Example: For a coin toss, total outcomes = 2 (H, T), favourable for head = 1, so probability = 1/2.

4. What is the difference between theoretical and experimental probability?

Theoretical probability is based on expected outcomes, while experimental probability is based on actual results from trials. In chance and probability:

  • Theoretical probability = favourable outcomes / total possible outcomes
  • Experimental probability = number of times event occurs / total trials
For example, if a coin is tossed 10 times and heads appears 6 times, experimental probability of heads = 6/10.

5. What is an example of simple probability?

A simple probability example is finding the chance of drawing a red card from a deck of 52 cards, which is 26/52 = 1/2. Since there are 26 red cards (hearts and diamonds):

  • Total cards = 52
  • Favourable outcomes = 26
  • Probability = 26/52 = 1/2
This shows a basic probability calculation.

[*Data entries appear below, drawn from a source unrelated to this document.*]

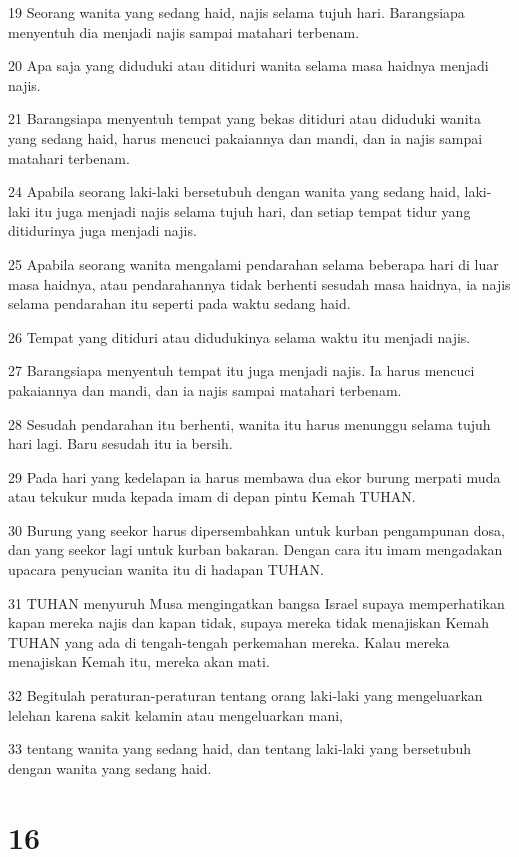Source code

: \par 19 Seorang wanita yang sedang haid, najis selama tujuh hari. Barangsiapa menyentuh dia menjadi najis sampai matahari terbenam.
\par 20 Apa saja yang diduduki atau ditiduri wanita selama masa haidnya menjadi najis.
\par 21 Barangsiapa menyentuh tempat yang bekas ditiduri atau diduduki wanita yang sedang haid, harus mencuci pakaiannya dan mandi, dan ia najis sampai matahari terbenam.
\par 24 Apabila seorang laki-laki bersetubuh dengan wanita yang sedang haid, laki-laki itu juga menjadi najis selama tujuh hari, dan setiap tempat tidur yang ditidurinya juga menjadi najis.
\par 25 Apabila seorang wanita mengalami pendarahan selama beberapa hari di luar masa haidnya, atau pendarahannya tidak berhenti sesudah masa haidnya, ia najis selama pendarahan itu seperti pada waktu sedang haid.
\par 26 Tempat yang ditiduri atau didudukinya selama waktu itu menjadi najis.
\par 27 Barangsiapa menyentuh tempat itu juga menjadi najis. Ia harus mencuci pakaiannya dan mandi, dan ia najis sampai matahari terbenam.
\par 28 Sesudah pendarahan itu berhenti, wanita itu harus menunggu selama tujuh hari lagi. Baru sesudah itu ia bersih.
\par 29 Pada hari yang kedelapan ia harus membawa dua ekor burung merpati muda atau tekukur muda kepada imam di depan pintu Kemah TUHAN.
\par 30 Burung yang seekor harus dipersembahkan untuk kurban pengampunan dosa, dan yang seekor lagi untuk kurban bakaran. Dengan cara itu imam mengadakan upacara penyucian wanita itu di hadapan TUHAN.
\par 31 TUHAN menyuruh Musa mengingatkan bangsa Israel supaya memperhatikan kapan mereka najis dan kapan tidak, supaya mereka tidak menajiskan Kemah TUHAN yang ada di tengah-tengah perkemahan mereka. Kalau mereka menajiskan Kemah itu, mereka akan mati.
\par 32 Begitulah peraturan-peraturan tentang orang laki-laki yang mengeluarkan lelehan karena sakit kelamin atau mengeluarkan mani,
\par 33 tentang wanita yang sedang haid, dan tentang laki-laki yang bersetubuh dengan wanita yang sedang haid.

\chapter{16}

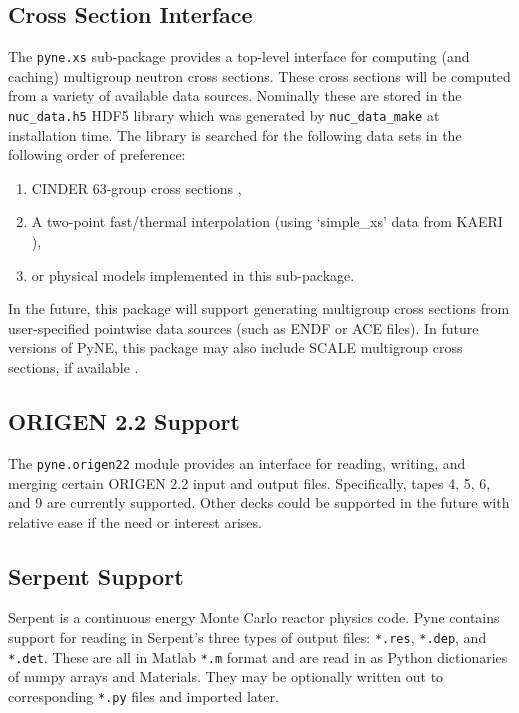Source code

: \documentclass{anstrans}
\begin{document}
\subsection{Cross Section Interface} 
The \texttt{pyne.xs} sub-package provides a top-level interface for computing
(and caching) multigroup neutron cross sections. These cross sections will be
computed from a variety of available data sources.  Nominally these are stored
in the \texttt{nuc\_data.h5} HDF5 library which was generated by
\texttt{nuc\_data\_make} at installation time.  The library is searched for the
following data sets in the following order of preference:

\begin{enumerate}
    \item CINDER 63-group cross sections \cite{cinder},
    \item A two-point fast/thermal interpolation (using `simple\_xs' data from
      KAERI \cite{kaeri}),
    \item or physical models implemented in this sub-package.
\end{enumerate}

In the future, this package will support generating multigroup cross sections
from user-specified pointwise data sources (such as ENDF or ACE files).  In
future versions of PyNE, this package may also include SCALE multigroup cross
sections, if available \cite{scale}.


\subsection{ORIGEN 2.2 Support}
The \texttt{pyne.origen22} module provides an interface for reading, writing,
and merging certain ORIGEN 2.2 \cite{origen} input and output files.
Specifically, tapes 4, 5, 6, and 9 are currently supported.  Other decks could
be supported in the future with relative ease if the need or interest arises.


\subsection{Serpent Support} 
Serpent \cite{serpent} is a continuous energy Monte Carlo reactor physics code.
Pyne contains support for reading in Serpent's three types of output files:
\texttt{*.res}, \texttt{*.dep}, and \texttt{*.det}.  These are all in Matlab
\texttt{*.m} format and are read in as Python dictionaries of numpy arrays and
Materials.  They may be optionally written out to corresponding \texttt{*.py}
files and imported later.
\end{document}
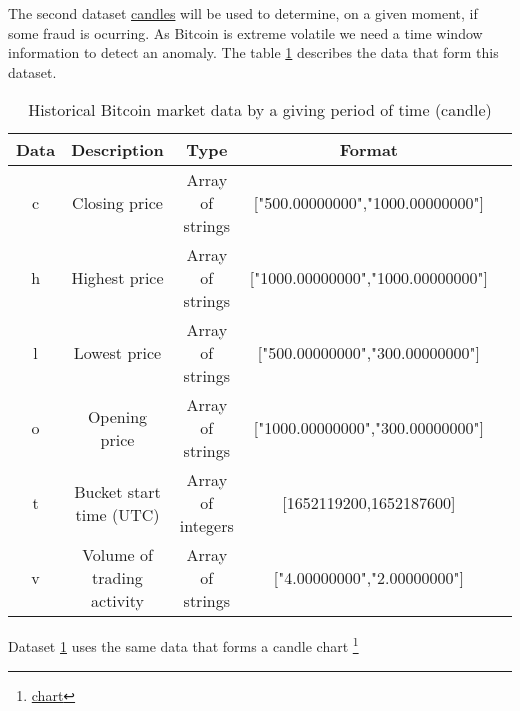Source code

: The second dataset \href{https://api.mercadobitcoin.net/api/v4/docs\#tag/Public-Data/paths/\~1candles/get}{candles} will
be used to determine, on a given moment, if some fraud is ocurring. As Bitcoin is extreme volatile we need a time window
information to detect an anomaly. The table \ref{dataset2} describes the data that form this dataset.

\begin{table}[ht]
    \centering
    \caption{Historical Bitcoin market data by a giving period of time (candle)}
    \label{dataset2}
    \setlength{\tabcolsep}{2pt}
    \small
    \begin{tabular}{|c | c | c | c | c|}
    \hline
    \multicolumn{1}{|p{2cm}}{\centering Data} & \multicolumn{1}{|p{2cm}}{\centering Description} &
    \multicolumn{1}{|p{2cm}}{\centering Type} & \multicolumn{1}{|p{2.8cm}|}{\centering Format} \\ \hline
    \multirow{1}{*}{\centering c} & \centering Closing price & Array of strings & ["500.00000000","1000.00000000"]\\
    \hline
    \multirow{1}{*}{\centering h} & \centering Highest price & Array of strings & ["1000.00000000","1000.00000000"]\\
    \hline
    \multirow{1}{*}{\centering l}& \centering Lowest price & Array of strings & ["500.00000000","300.00000000"]\\ \hline
    \multirow{1}{*}{\centering o}& \centering Opening price & Array of strings & ["1000.00000000","300.00000000"]\\
    \hline
    \multirow{1}{*}{\centering t}& \centering Bucket start time (UTC) & Array of integers & [1652119200,1652187600]\\
    \hline
    \multirow{1}{*}{\centering v}& \centering Volume of trading activity & Array of strings &
    ["4.00000000","2.00000000"]\\ \hline
    \end{tabular}
\end{table}

Dataset \ref{dataset2} uses the same data that forms a candle chart
\footnote{\href{https://br.tradingview.com/symbols/BTCBRL/?exchange=MERCADO}{chart}}
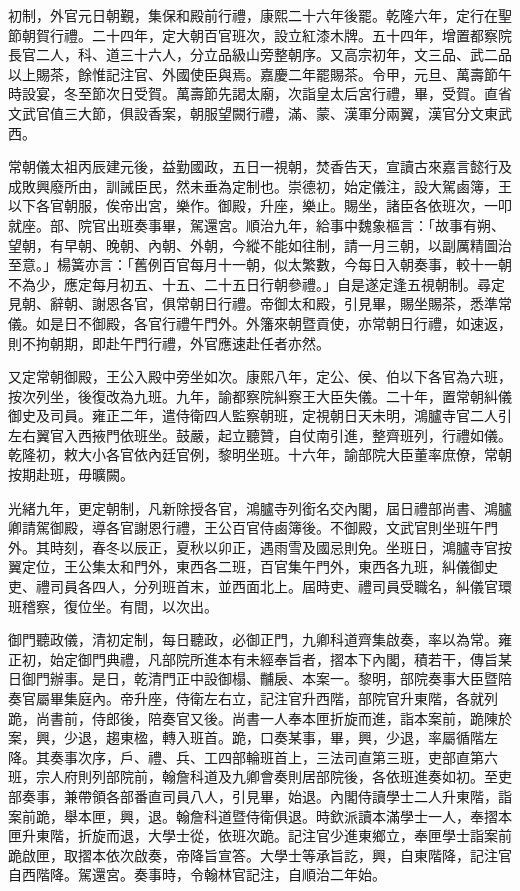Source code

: \begin{pinyinscope}
初制，外官元日朝覲，集保和殿前行禮，康熙二十六年後罷。乾隆六年，定行在聖節朝賀行禮。二十四年，定大朝百官班次，設立紅漆木牌。五十四年，增置都察院長官二人，科、道三十六人，分立品級山旁整朝序。又高宗初年，文三品、武二品以上賜茶，餘惟記注官、外國使臣與焉。嘉慶二年罷賜茶。令甲，元旦、萬壽節午時設宴，冬至節次日受賀。萬壽節先謁太廟，次詣皇太后宮行禮，畢，受賀。直省文武官值三大節，俱設香案，朝服望闕行禮，滿、蒙、漢軍分兩翼，漢官分文東武西。

常朝儀太祖丙辰建元後，益勤國政，五日一視朝，焚香告天，宣讀古來嘉言懿行及成敗興廢所由，訓誡臣民，然未垂為定制也。崇德初，始定儀注，設大駕鹵簿，王以下各官朝服，俟帝出宮，樂作。御殿，升座，樂止。賜坐，諸臣各依班次，一叩就座。部、院官出班奏事畢，駕還宮。順治九年，給事中魏象樞言：「故事有朔、望朝，有早朝、晚朝、內朝、外朝，今縱不能如往制，請一月三朝，以副厲精圖治至意。」楊簧亦言：「舊例百官每月十一朝，似太繁數，今每日入朝奏事，較十一朝不為少，應定每月初五、十五、二十五日行朝參禮。」自是遂定逢五視朝制。尋定見朝、辭朝、謝恩各官，俱常朝日行禮。帝御太和殿，引見畢，賜坐賜茶，悉準常儀。如是日不御殿，各官行禮午門外。外籓來朝暨貢使，亦常朝日行禮，如速返，則不拘朝期，即赴午門行禮，外官應速赴任者亦然。

又定常朝御殿，王公入殿中旁坐如次。康熙八年，定公、侯、伯以下各官為六班，按次列坐，後復改為九班。九年，諭都察院糾察王大臣失儀。二十年，置常朝糾儀御史及司員。雍正二年，遣侍衛四人監察朝班，定視朝日天未明，鴻臚寺官二人引左右翼官入西掖門依班坐。鼓嚴，起立聽贊，自仗南引進，整齊班列，行禮如儀。乾隆初，敕大小各官依內廷官例，黎明坐班。十六年，諭部院大臣董率庶僚，常朝按期赴班，毋曠闕。

光緒九年，更定朝制，凡新除授各官，鴻臚寺列銜名交內閣，屆日禮部尚書、鴻臚卿請駕御殿，導各官謝恩行禮，王公百官侍鹵簿後。不御殿，文武官則坐班午門外。其時刻，春冬以辰正，夏秋以卯正，遇雨雪及國忌則免。坐班日，鴻臚寺官按翼定位，王公集太和門外，東西各二班，百官集午門外，東西各九班，糾儀御史吏、禮司員各四人，分列班首末，並西面北上。屆時吏、禮司員受職名，糾儀官環班稽察，復位坐。有間，以次出。

御門聽政儀，清初定制，每日聽政，必御正門，九卿科道齊集啟奏，率以為常。雍正初，始定御門典禮，凡部院所進本有未經奉旨者，摺本下內閣，積若干，傳旨某日御門辦事。是日，乾清門正中設御榻、黼扆、本案一。黎明，部院奏事大臣暨陪奏官屬畢集庭內。帝升座，侍衛左右立，記注官升西階，部院官升東階，各就列跪，尚書前，侍郎後，陪奏官又後。尚書一人奉本匣折旋而進，詣本案前，跪陳於案，興，少退，趨東楹，轉入班首。跪，口奏某事，畢，興，少退，率屬循階左降。其奏事次序，戶、禮、兵、工四部輪班首上，三法司直第三班，吏部直第六班，宗人府則列部院前，翰詹科道及九卿會奏則居部院後，各依班進奏如初。至吏部奏事，兼帶領各部番直司員八人，引見畢，始退。內閣侍讀學士二人升東階，詣案前跪，舉本匣，興，退。翰詹科道暨侍衛俱退。時欽派讀本滿學士一人，奉摺本匣升東階，折旋而退，大學士從，依班次跪。記注官少進東鄉立，奉匣學士詣案前跪啟匣，取摺本依次啟奏，帝降旨宣答。大學士等承旨訖，興，自東階降，記注官自西階降。駕還宮。奏事時，令翰林官記注，自順治二年始。


\end{pinyinscope}
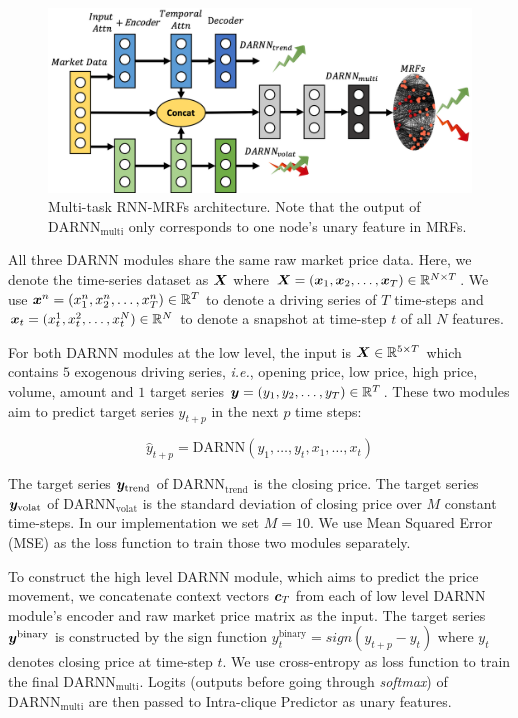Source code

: \begin{figure}[t]
  \centering
  \includegraphics[width=1\columnwidth]{Part2/figures/mmplmrf.png}
  \caption{\label{fig:mrfrnn} Multi-task RNN-MRFs architecture. Note 
  that the output of $\text{DARNN}_{\text{multi}}$ only corresponds to one 
  node's unary feature in MRFs.}
\end{figure}

All three DARNN modules share the same raw market price data.
Here, we denote the time-series dataset as ${\bm{X}}$ where
${\bm{X}}=({\bm{x}}_1,{\bm{x}}_2,\dots,{\bm{x}}_T)\in {\mathbb{R}}^{N\times T}$. We use
${\bm{x}}^n=(x_1^n,x_2^n,\dots,x_T^n) \in {\mathbb{R}}^T$ to denote a driving
series of $T$ time-steps and ${\bm{x}}_t=(x_t^1,x_t^2 ,\dots
,x_t^N)\in {\mathbb{R}}^N$ to denote a snapshot at time-step $t$ of all
$N$ features.

For both DARNN modules at the low level, the input is ${\bm{X}} \in {\mathbb{R}}^{5\times T}$
which contains $5$ exogenous driving series, \textit{i.e.}, opening price, low
price, high price, volume, amount and $1$ target series ${\bm{y}} =
(y_1,y_2,\dots,y_T) \in {\mathbb{R}}^T$. These two modules
aim to predict target series $y_{t+p}$ in the next $p$ time
steps:

$$\hat{y}_{t+p} = \text{DARNN}(y_1,\dots,y_{t},x_1,\dots,x_t)$$

The target series ${\bm{y}}_{\text{trend}}$ of
$\text{DARNN}_{\text{trend}}$ is the closing price. The target series
${\bm{y}}_{\text{volat}}$ of $\text{DARNN}_{\text{volat}}$ is the
standard deviation of closing price over $M$ constant time-steps.
In our implementation we set $M=10$. We use Mean Squared Error
(MSE) as the loss function to train those two modules separately.

To construct the high level DARNN module, which aims to predict
the price movement, we concatenate context vectors ${\bm{c}}_T$ from
each of low level DARNN module's encoder and raw market price
matrix as the input. The target series ${\bm{y}}^{\text{binary}}$ is
constructed by the sign function $y_t^{\text{binary}} =
sign(y_{t+p}-y_t)$ where $y_t$ denotes closing price at time-step
$t$. We use cross-entropy as loss function to train the final
$\text{DARNN}_{\text{multi}}$. Logits (outputs before going
through \emph{softmax}) of $\text{DARNN}_{\text{multi}}$ are then
passed to Intra-clique Predictor as unary features.

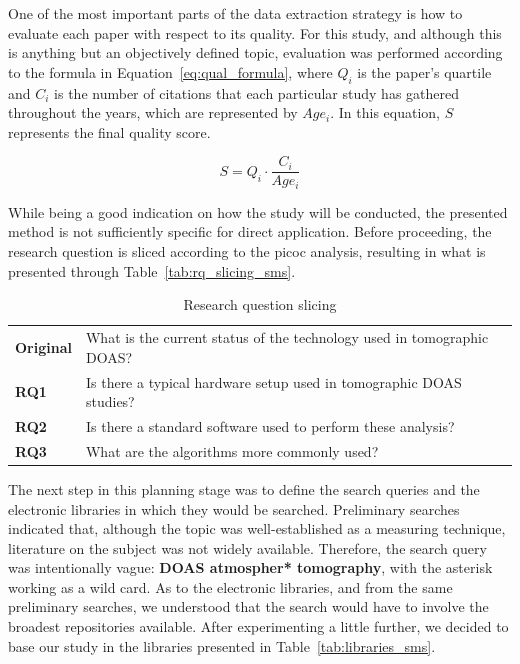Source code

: One of the most important parts of the data extraction strategy is how
to evaluate each paper with respect to its quality. For this study, and
although this is anything but an objectively defined topic, evaluation
was performed according to the formula in
Equation~\ref{eq:qual_formula}, where $Q_i$ is the paper's quartile and
$C_i$ is the number of citations that each particular study has gathered
throughout the years, which are represented by $Age_i$. In this
equation, $S$ represents the final quality score.

\begin{equation}
    \label{eq:qual_formula}
    S = Q_{i} \cdot \frac{C_i}{Age_i}
\end{equation}

While being a good indication on how the study will be conducted, the
presented method is not sufficiently specific for direct application.
Before proceeding, the research question is sliced according to the
\gls{picoc} analysis, resulting in what is presented through
Table~\ref{tab:rq_slicing_sms}.

\begin{table}[htb]
\centering
\small
\caption{Research question slicing}
\label{tab:rq_slicing}
    \begin{tabularx}{\textwidth}{lX}
        \toprule
        \textbf{Original} & What is the current status of the technology used in
        tomographic DOAS? \\
        \textbf{RQ1} & Is there a typical hardware setup used in tomographic
        DOAS studies? \\
        \textbf{RQ2} & Is there a standard software used to perform these
        analysis? \\
        \textbf{RQ3} & What are the algorithms more commonly used?\\\bottomrule
    \end{tabularx}
\end{table}

The next step in this planning stage was to define the search queries
and the electronic libraries in which they would be searched.
Preliminary searches indicated that, although the topic was
well-established as a measuring technique, literature on the subject was
not widely available. Therefore, the search query was intentionally
vague: \textbf{DOAS atmospher* tomography}, with the asterisk working as
a wild card. As to the electronic libraries, and from the same
preliminary searches, we understood that the search would have to
involve the broadest repositories available. After experimenting a
little further, we decided to base our study in the libraries presented
in Table~\ref{tab:libraries_sms}.

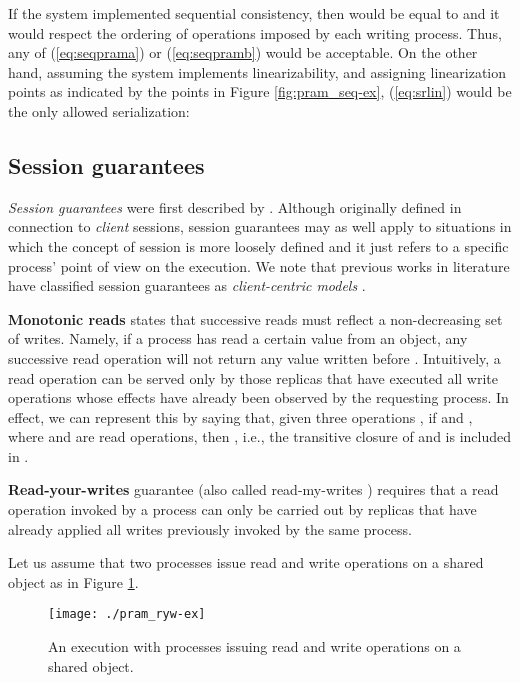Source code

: \documentclass[letter, 11pt]{article}
\newcommand{\citeN}{\citet}
\renewcommand{\cite}{\citep}
\begin{document}
If the system implemented sequential consistency, then  would be equal to  and 
it would respect the ordering of operations imposed by each writing process.
Thus, any of (\ref{eq:seqprama}) or (\ref{eq:seqpramb}) would be acceptable.
On the other hand, assuming the system implements linearizability, and assigning linearization points as indicated by the points  
in Figure \ref{fig:pram_seq-ex}, (\ref{eq:srlin}) would be the only allowed serialization:




\subsection{Session guarantees} 
\label{subsec:session}
\emph{Session guarantees} were first described by \citeN{Terry.Demers.ea:94}.
Although originally defined in connection to \emph{client} sessions, session guarantees may as well apply to situations in which the concept of session
is more loosely defined and it just refers to a specific process' point of view on the execution. 
We note that previous works in literature have classified session guarantees as \emph{client-centric models} \cite{Tanenbaum.Steen:07}. 

\textbf{Monotonic reads} states that successive reads must reflect a non-decreasing set of writes. 
Namely, if a process has read a certain value  from an object, any successive read operation will not return any value written before .
Intuitively, a read operation can be served only by those replicas that have executed all write operations whose effects have already been observed by the requesting process.
In effect, we can represent this by saying that, given three operations , if 
and , where  and  are read operations, then , i.e., the transitive
closure of  and  is included in .


\textbf{Read-your-writes} guarantee (also called read-my-writes \cite{Terry.Prabhakaran.ea:13,Burckhardt:14})
requires that a read operation invoked by a process can only be carried out by replicas 
that have already applied all writes previously invoked by the same process.


Let us assume that two processes issue read and write operations on a shared object as in Figure \ref{fig:pram_ryw-ex}.
\begin{figure}[h]
	\centering
	\texttt{[image: ./pram\_ryw-ex]} 	\caption{An execution with processes issuing read and write operations on a shared object.}
	\label{fig:pram_ryw-ex}
\end{figure}
\end{document}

6. What is the probability of getting a head when tossing a coin?

The probability of getting a head when tossing a fair coin is 1/2. A fair coin has two equally likely outcomes:

  • Head (H)
  • Tail (T)
Using P(E) = favourable / total, we get 1/2.

7. What is the probability of rolling a 6 on a die?

The probability of rolling a 6 on a fair six-sided die is 1/6. A standard die has six equally likely outcomes: 1, 2, 3, 4, 5, 6.

  • Total outcomes = 6
  • Favourable outcome (6) = 1
  • Probability = 1/6
This is a common example in basic probability.

8. What are mutually exclusive events in probability?

Mutually exclusive events are events that cannot happen at the same time, meaning P(A ∩ B) = 0. In probability:

  • Example: Getting 2 and 5 in a single die roll
  • Both outcomes cannot occur together
For mutually exclusive events, P(A or B) = P(A) + P(B).

9. What is the addition rule of probability?

The addition rule of probability states that P(A ∪ B) = P(A) + P(B) − P(A ∩ B). This rule is used when finding the probability of A or B occurring.

  • If events are mutually exclusive, then P(A ∩ B) = 0
  • So the formula simplifies to P(A) + P(B)
This rule is important in solving compound probability problems.

10. What are independent events in probability?

Independent events are events where the occurrence of one does not affect the probability of the other, meaning P(A ∩ B) = P(A) × P(B). For example:

  • Tossing a coin and rolling a die
  • Probability of head = 1/2
  • Probability of rolling 4 = 1/6
Combined probability = 1/2 × 1/6 = 1/12.